[EXERCISE DIRECTIONS]
Quote word for word the lines below, beginning with the first and ending with the one that has "### 6. Submit Attendance". Drop the pictures.

══ GIVEN RECORDS ══

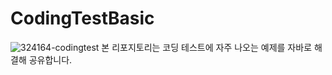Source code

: # CodingTestBasic
![324164-codingtest](https://user-images.githubusercontent.com/59002243/114838087-51dbf600-9e0f-11eb-864b-712f91608702.jpg)
본 리포지토리는 코딩 테스트에 자주 나오는 예제를 자바로 해결해 공유합니다.
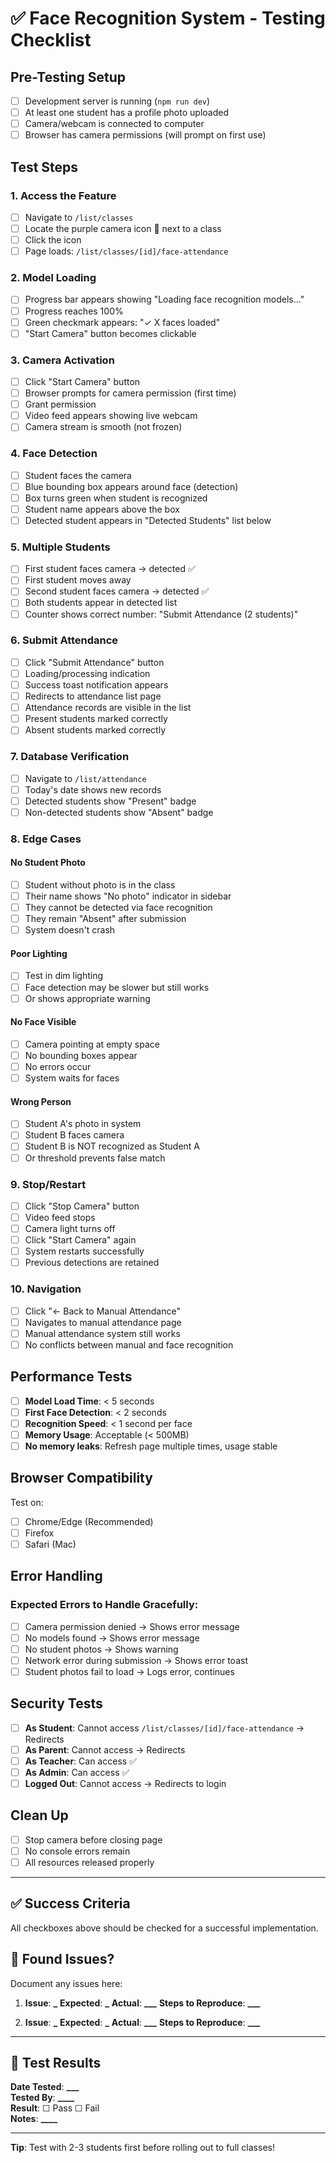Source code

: # ✅ Face Recognition System - Testing Checklist

## Pre-Testing Setup

- [ ] Development server is running (`npm run dev`)
- [ ] At least one student has a profile photo uploaded
- [ ] Camera/webcam is connected to computer
- [ ] Browser has camera permissions (will prompt on first use)

## Test Steps

### 1. Access the Feature

- [ ] Navigate to `/list/classes`
- [ ] Locate the purple camera icon 🎥 next to a class
- [ ] Click the icon
- [ ] Page loads: `/list/classes/[id]/face-attendance`

### 2. Model Loading

- [ ] Progress bar appears showing "Loading face recognition models..."
- [ ] Progress reaches 100%
- [ ] Green checkmark appears: "✓ X faces loaded"
- [ ] "Start Camera" button becomes clickable

### 3. Camera Activation

- [ ] Click "Start Camera" button
- [ ] Browser prompts for camera permission (first time)
- [ ] Grant permission
- [ ] Video feed appears showing live webcam
- [ ] Camera stream is smooth (not frozen)

### 4. Face Detection

- [ ] Student faces the camera
- [ ] Blue bounding box appears around face (detection)
- [ ] Box turns green when student is recognized
- [ ] Student name appears above the box
- [ ] Detected student appears in "Detected Students" list below

### 5. Multiple Students

- [ ] First student faces camera → detected ✅
- [ ] First student moves away
- [ ] Second student faces camera → detected ✅
- [ ] Both students appear in detected list
- [ ] Counter shows correct number: "Submit Attendance (2 students)"

### 6. Submit Attendance

- [ ] Click "Submit Attendance" button
- [ ] Loading/processing indication
- [ ] Success toast notification appears
- [ ] Redirects to attendance list page
- [ ] Attendance records are visible in the list
- [ ] Present students marked correctly
- [ ] Absent students marked correctly

### 7. Database Verification

- [ ] Navigate to `/list/attendance`
- [ ] Today's date shows new records
- [ ] Detected students show "Present" badge
- [ ] Non-detected students show "Absent" badge

### 8. Edge Cases

#### No Student Photo

- [ ] Student without photo is in the class
- [ ] Their name shows "No photo" indicator in sidebar
- [ ] They cannot be detected via face recognition
- [ ] They remain "Absent" after submission
- [ ] System doesn't crash

#### Poor Lighting

- [ ] Test in dim lighting
- [ ] Face detection may be slower but still works
- [ ] Or shows appropriate warning

#### No Face Visible

- [ ] Camera pointing at empty space
- [ ] No bounding boxes appear
- [ ] No errors occur
- [ ] System waits for faces

#### Wrong Person

- [ ] Student A's photo in system
- [ ] Student B faces camera
- [ ] Student B is NOT recognized as Student A
- [ ] Or threshold prevents false match

### 9. Stop/Restart

- [ ] Click "Stop Camera" button
- [ ] Video feed stops
- [ ] Camera light turns off
- [ ] Click "Start Camera" again
- [ ] System restarts successfully
- [ ] Previous detections are retained

### 10. Navigation

- [ ] Click "← Back to Manual Attendance"
- [ ] Navigates to manual attendance page
- [ ] Manual attendance system still works
- [ ] No conflicts between manual and face recognition

## Performance Tests

- [ ] **Model Load Time**: < 5 seconds
- [ ] **First Face Detection**: < 2 seconds
- [ ] **Recognition Speed**: < 1 second per face
- [ ] **Memory Usage**: Acceptable (< 500MB)
- [ ] **No memory leaks**: Refresh page multiple times, usage stable

## Browser Compatibility

Test on:

- [ ] Chrome/Edge (Recommended)
- [ ] Firefox
- [ ] Safari (Mac)

## Error Handling

### Expected Errors to Handle Gracefully:

- [ ] Camera permission denied → Shows error message
- [ ] No models found → Shows error message
- [ ] No student photos → Shows warning
- [ ] Network error during submission → Shows error toast
- [ ] Student photos fail to load → Logs error, continues

## Security Tests

- [ ] **As Student**: Cannot access `/list/classes/[id]/face-attendance` → Redirects
- [ ] **As Parent**: Cannot access → Redirects
- [ ] **As Teacher**: Can access ✅
- [ ] **As Admin**: Can access ✅
- [ ] **Logged Out**: Cannot access → Redirects to login

## Clean Up

- [ ] Stop camera before closing page
- [ ] No console errors remain
- [ ] All resources released properly

---

## ✅ Success Criteria

All checkboxes above should be checked for a successful implementation.

## 🐛 Found Issues?

Document any issues here:

1. **Issue**: ****************\_****************
   **Expected**: **************\_**************
   **Actual**: **************\_\_\_**************
   **Steps to Reproduce**: ********\_\_\_********

2. **Issue**: ****************\_****************
   **Expected**: **************\_**************
   **Actual**: **************\_\_\_**************
   **Steps to Reproduce**: ********\_\_\_********

---

## 📝 Test Results

**Date Tested**: ******\_\_\_******  
**Tested By**: ******\_\_\_\_******  
**Result**: ☐ Pass ☐ Fail  
**Notes**: ********\_\_\_\_********

---

**Tip**: Test with 2-3 students first before rolling out to full classes!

═══

[ANSWER TO THE PROBLEM]
Source code

: # CodingTestBasic
![324164-codingtest](https://user-images.githubusercontent.com/59002243/114838087-51dbf600-9e0f-11eb-864b-712f91608702.jpg)
본 리포지토리는 코딩 테스트에 자주 나오는 예제를 자바로 해결해 공유합니다.
Source code

: # ✅ Face Recognition System - Testing Checklist

## Pre-Testing Setup

- [ ] Development server is running (`npm run dev`)
- [ ] At least one student has a profile photo uploaded
- [ ] Camera/webcam is connected to computer
- [ ] Browser has camera permissions (will prompt on first use)

## Test Steps

### 1. Access the Feature

- [ ] Navigate to `/list/classes`
- [ ] Locate the purple camera icon 🎥 next to a class
- [ ] Click the icon
- [ ] Page loads: `/list/classes/[id]/face-attendance`

### 2. Model Loading

- [ ] Progress bar appears showing "Loading face recognition models..."
- [ ] Progress reaches 100%
- [ ] Green checkmark appears: "✓ X faces loaded"
- [ ] "Start Camera" button becomes clickable

### 3. Camera Activation

- [ ] Click "Start Camera" button
- [ ] Browser prompts for camera permission (first time)
- [ ] Grant permission
- [ ] Video feed appears showing live webcam
- [ ] Camera stream is smooth (not frozen)

### 4. Face Detection

- [ ] Student faces the camera
- [ ] Blue bounding box appears around face (detection)
- [ ] Box turns green when student is recognized
- [ ] Student name appears above the box
- [ ] Detected student appears in "Detected Students" list below

### 5. Multiple Students

- [ ] First student faces camera → detected ✅
- [ ] First student moves away
- [ ] Second student faces camera → detected ✅
- [ ] Both students appear in detected list
- [ ] Counter shows correct number: "Submit Attendance (2 students)"

### 6. Submit Attendance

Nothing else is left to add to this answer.